Dippo said:
Of course, Intel isn't going to redesign their chips to be better, they are just going to slap two cores together and call it a "super chip".
Wrong.
I love it when my predictions come true so soon after I make them. For the last few weeks, I've been reading up on Intel, their chip strategies, the roadmap, and so on, and this doesn't surprise me one bit.
The chip that you're describing as "just slapping two cores together" is, in fact, a pretty impressive bit of engineering. The Pentium-M core had its birth in the Penitum 3's core, with a Pentium 4 derived memory controller, a few more stages on the pipeline, added cache, and amazing power management features for anything coming out of Intel. The Dothan is a revision of this design to go on a 90nm die. The chip (i.e. all the functional logic parts) fit in 23nm when the transistors are that small. It would be a crime not to take advantage of that and fit at least two onto the die (at 46nm), with an even bigger cache. In fact, that's on the roadmap, code-named Jonas. In late 2005 or early 2006, we are supposed to see a third-generation child of today's Centrino that will be dual-core, 90nm, with even more L2 cache to spare it from needing to fetch information quite so much.

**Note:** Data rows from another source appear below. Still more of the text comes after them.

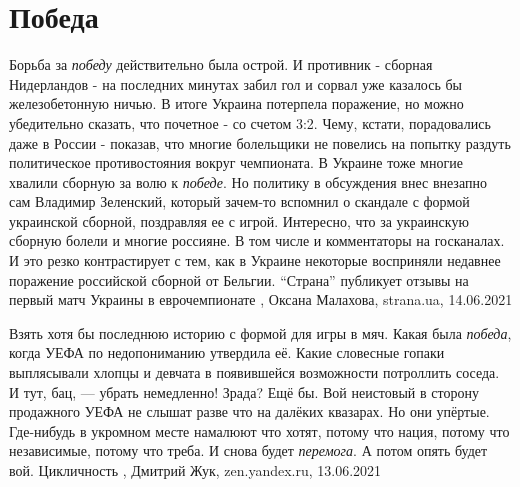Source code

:  
 
 
 
 
\chapter{Победа}
\label{sec:slova.pobeda}

Борьба за \emph{победу} действительно была острой. И противник - сборная Нидерландов -
на последних минутах забил гол и сорвал уже казалось бы железобетонную ничью.
В итоге Украина потерпела поражение, но можно убедительно сказать, что почетное
- со счетом 3:2. Чему, кстати, порадовались даже в России - показав, что многие
болельщики не повелись на попытку раздуть политическое противостояния вокруг
чемпионата. В Украине тоже многие хвалили сборную за волю к \emph{победе}. Но
политику в обсуждения внес внезапно сам Владимир Зеленский, который зачем-то
вспомнил о скандале с формой украинской сборной, поздравляя ее с игрой.
Интересно, что за украинскую сборную болели и многие россияне. В том числе и
комментаторы на госканалах. И это резко контрастирует с тем, как в Украине
некоторые восприняли недавнее поражение российской сборной от Бельгии.
\enquote{Страна} публикует отзывы на первый матч Украины в еврочемпионате
, 
Оксана Малахова, strana.ua, 14.06.2021

Взять хотя бы последнюю историю с формой для игры в мяч. Какая была \emph{победа},
когда УЕФА по недопониманию утвердила её. Какие словесные гопаки выплясывали
хлопцы и девчата в появившейся возможности потроллить соседа. И тут, бац, —
убрать немедленно! Зрада? Ещё бы. Вой неистовый в сторону продажного УЕФА не
слышат разве что на далёких квазарах. Но они упёртые. Где-нибудь в укромном
месте намалюют что хотят, потому что нация, потому что независимые, потому что
треба. И снова будет \emph{перемога}. А потом опять будет вой. Цикличность
, 
Дмитрий Жук, zen.yandex.ru, 13.06.2021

I think Intel is the one that is screwing up, they need to get some 64 bit consumer processors on the market before they get left behind, and these two 32bit chips on one processor isn't going to cut.
Why? Consumers aren't really doing anything with 64-bit , neither at the memory addressing or complex mathematics level. It's a gimmick, something to hold up and look shiny for people who don't understand that it doesn't necessarily
do anything at the moment.
How many of you have more tha 4GB in a machine at home, or do math with integers that need 64-bit points? I find it unlikely that either apply.
dopefiend said:
They already are left behind.
AMD already has its mobile 64bit cpu out
The Athlon 64 M runs from 65 tto 82 watts. It's hardly a competitor in the same market as the Centrino, unless AMD manages to get it down to 35w, as they claim that they will.